# Task prompt
Output each record below exactly, leaving any picture out of the copy.

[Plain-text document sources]

========================================

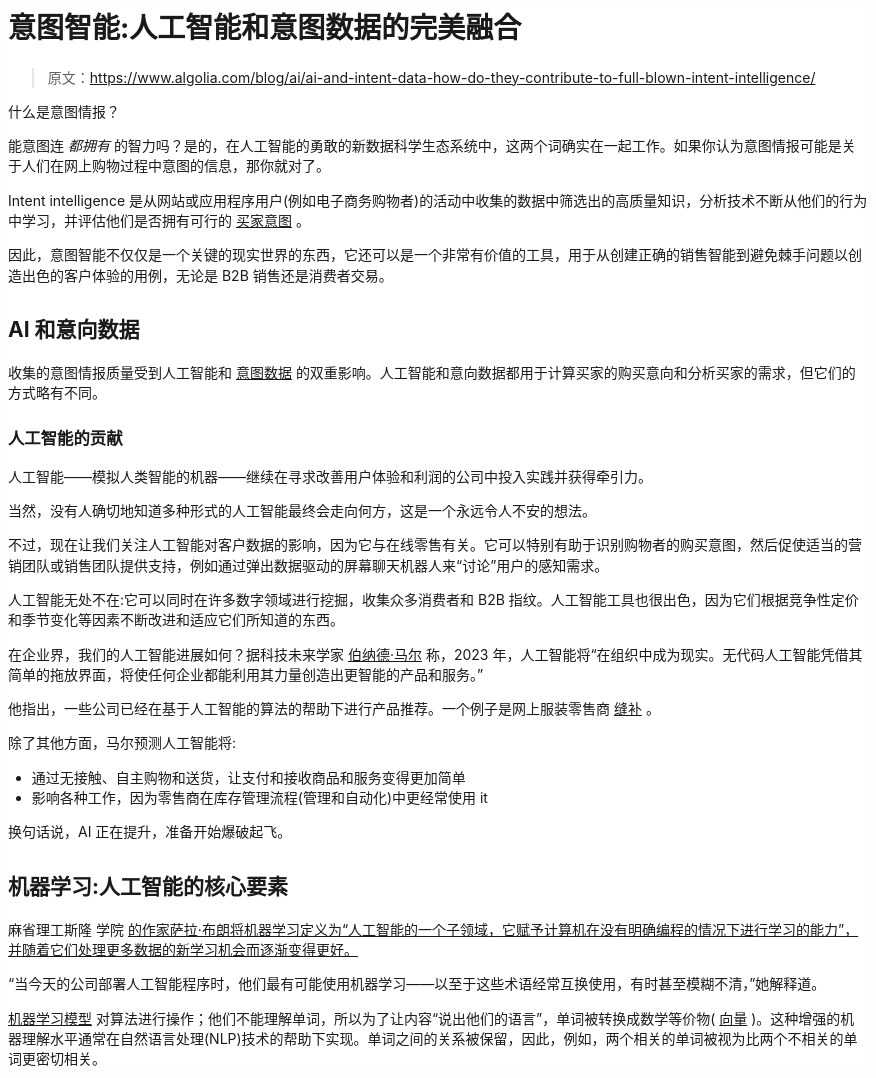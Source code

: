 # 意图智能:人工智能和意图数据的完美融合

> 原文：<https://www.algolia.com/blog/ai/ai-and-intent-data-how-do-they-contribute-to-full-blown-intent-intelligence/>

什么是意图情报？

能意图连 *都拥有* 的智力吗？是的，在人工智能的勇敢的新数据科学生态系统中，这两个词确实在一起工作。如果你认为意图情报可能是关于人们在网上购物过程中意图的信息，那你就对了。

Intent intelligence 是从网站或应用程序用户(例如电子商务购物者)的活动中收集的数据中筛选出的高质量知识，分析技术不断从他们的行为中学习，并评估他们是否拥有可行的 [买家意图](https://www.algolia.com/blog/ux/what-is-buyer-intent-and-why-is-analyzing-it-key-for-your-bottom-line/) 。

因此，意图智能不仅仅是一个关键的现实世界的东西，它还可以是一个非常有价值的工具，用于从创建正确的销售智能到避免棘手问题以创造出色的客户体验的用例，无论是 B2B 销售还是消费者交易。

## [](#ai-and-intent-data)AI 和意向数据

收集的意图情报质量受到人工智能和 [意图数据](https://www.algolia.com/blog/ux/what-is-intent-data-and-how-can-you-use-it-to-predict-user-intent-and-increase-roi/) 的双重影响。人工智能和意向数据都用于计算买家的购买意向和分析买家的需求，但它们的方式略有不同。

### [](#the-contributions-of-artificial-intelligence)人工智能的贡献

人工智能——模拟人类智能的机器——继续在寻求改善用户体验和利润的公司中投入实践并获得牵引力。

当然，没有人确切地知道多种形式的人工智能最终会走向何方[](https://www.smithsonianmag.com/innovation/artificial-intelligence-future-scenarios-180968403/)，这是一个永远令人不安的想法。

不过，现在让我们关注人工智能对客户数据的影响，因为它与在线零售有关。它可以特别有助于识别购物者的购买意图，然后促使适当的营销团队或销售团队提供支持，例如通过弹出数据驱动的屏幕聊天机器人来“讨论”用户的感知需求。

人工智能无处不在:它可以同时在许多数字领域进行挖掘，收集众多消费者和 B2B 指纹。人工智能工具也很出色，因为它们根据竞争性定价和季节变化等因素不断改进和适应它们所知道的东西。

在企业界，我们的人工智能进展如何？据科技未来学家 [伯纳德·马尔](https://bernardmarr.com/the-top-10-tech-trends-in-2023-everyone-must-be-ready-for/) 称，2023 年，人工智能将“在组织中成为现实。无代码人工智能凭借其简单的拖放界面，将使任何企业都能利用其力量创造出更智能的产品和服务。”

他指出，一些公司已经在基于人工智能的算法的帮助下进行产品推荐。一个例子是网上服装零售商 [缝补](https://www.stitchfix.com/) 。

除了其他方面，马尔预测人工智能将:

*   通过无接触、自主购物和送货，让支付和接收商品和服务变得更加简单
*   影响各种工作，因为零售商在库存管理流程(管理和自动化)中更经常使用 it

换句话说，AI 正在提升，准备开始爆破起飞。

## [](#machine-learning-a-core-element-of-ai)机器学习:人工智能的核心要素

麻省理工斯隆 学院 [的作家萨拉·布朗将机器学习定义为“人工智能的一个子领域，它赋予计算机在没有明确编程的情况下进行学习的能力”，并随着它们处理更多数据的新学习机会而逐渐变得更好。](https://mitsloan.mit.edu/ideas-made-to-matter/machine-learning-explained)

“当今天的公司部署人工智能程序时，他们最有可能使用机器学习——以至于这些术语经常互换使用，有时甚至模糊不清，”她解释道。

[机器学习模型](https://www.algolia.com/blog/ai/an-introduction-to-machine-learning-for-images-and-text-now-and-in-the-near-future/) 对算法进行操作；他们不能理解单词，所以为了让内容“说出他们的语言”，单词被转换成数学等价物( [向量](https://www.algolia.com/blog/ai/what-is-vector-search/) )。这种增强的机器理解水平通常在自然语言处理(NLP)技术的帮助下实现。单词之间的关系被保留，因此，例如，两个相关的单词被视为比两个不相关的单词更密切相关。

========================================

# Result for this exercise
Source code

: # 意图智能:人工智能和意图数据的完美融合

> 原文：<https://www.algolia.com/blog/ai/ai-and-intent-data-how-do-they-contribute-to-full-blown-intent-intelligence/>

什么是意图情报？

能意图连 *都拥有* 的智力吗？是的，在人工智能的勇敢的新数据科学生态系统中，这两个词确实在一起工作。如果你认为意图情报可能是关于人们在网上购物过程中意图的信息，那你就对了。

Intent intelligence 是从网站或应用程序用户(例如电子商务购物者)的活动中收集的数据中筛选出的高质量知识，分析技术不断从他们的行为中学习，并评估他们是否拥有可行的 [买家意图](https://www.algolia.com/blog/ux/what-is-buyer-intent-and-why-is-analyzing-it-key-for-your-bottom-line/) 。

因此，意图智能不仅仅是一个关键的现实世界的东西，它还可以是一个非常有价值的工具，用于从创建正确的销售智能到避免棘手问题以创造出色的客户体验的用例，无论是 B2B 销售还是消费者交易。

## [](#ai-and-intent-data)AI 和意向数据

收集的意图情报质量受到人工智能和 [意图数据](https://www.algolia.com/blog/ux/what-is-intent-data-and-how-can-you-use-it-to-predict-user-intent-and-increase-roi/) 的双重影响。人工智能和意向数据都用于计算买家的购买意向和分析买家的需求，但它们的方式略有不同。

### [](#the-contributions-of-artificial-intelligence)人工智能的贡献

人工智能——模拟人类智能的机器——继续在寻求改善用户体验和利润的公司中投入实践并获得牵引力。

当然，没有人确切地知道多种形式的人工智能最终会走向何方[](https://www.smithsonianmag.com/innovation/artificial-intelligence-future-scenarios-180968403/)，这是一个永远令人不安的想法。

不过，现在让我们关注人工智能对客户数据的影响，因为它与在线零售有关。它可以特别有助于识别购物者的购买意图，然后促使适当的营销团队或销售团队提供支持，例如通过弹出数据驱动的屏幕聊天机器人来“讨论”用户的感知需求。

人工智能无处不在:它可以同时在许多数字领域进行挖掘，收集众多消费者和 B2B 指纹。人工智能工具也很出色，因为它们根据竞争性定价和季节变化等因素不断改进和适应它们所知道的东西。

在企业界，我们的人工智能进展如何？据科技未来学家 [伯纳德·马尔](https://bernardmarr.com/the-top-10-tech-trends-in-2023-everyone-must-be-ready-for/) 称，2023 年，人工智能将“在组织中成为现实。无代码人工智能凭借其简单的拖放界面，将使任何企业都能利用其力量创造出更智能的产品和服务。”

他指出，一些公司已经在基于人工智能的算法的帮助下进行产品推荐。一个例子是网上服装零售商 [缝补](https://www.stitchfix.com/) 。

除了其他方面，马尔预测人工智能将:

*   通过无接触、自主购物和送货，让支付和接收商品和服务变得更加简单
*   影响各种工作，因为零售商在库存管理流程(管理和自动化)中更经常使用 it

换句话说，AI 正在提升，准备开始爆破起飞。

## [](#machine-learning-a-core-element-of-ai)机器学习:人工智能的核心要素

麻省理工斯隆 学院 [的作家萨拉·布朗将机器学习定义为“人工智能的一个子领域，它赋予计算机在没有明确编程的情况下进行学习的能力”，并随着它们处理更多数据的新学习机会而逐渐变得更好。](https://mitsloan.mit.edu/ideas-made-to-matter/machine-learning-explained)

“当今天的公司部署人工智能程序时，他们最有可能使用机器学习——以至于这些术语经常互换使用，有时甚至模糊不清，”她解释道。

[机器学习模型](https://www.algolia.com/blog/ai/an-introduction-to-machine-learning-for-images-and-text-now-and-in-the-near-future/) 对算法进行操作；他们不能理解单词，所以为了让内容“说出他们的语言”，单词被转换成数学等价物( [向量](https://www.algolia.com/blog/ai/what-is-vector-search/) )。这种增强的机器理解水平通常在自然语言处理(NLP)技术的帮助下实现。单词之间的关系被保留，因此，例如，两个相关的单词被视为比两个不相关的单词更密切相关。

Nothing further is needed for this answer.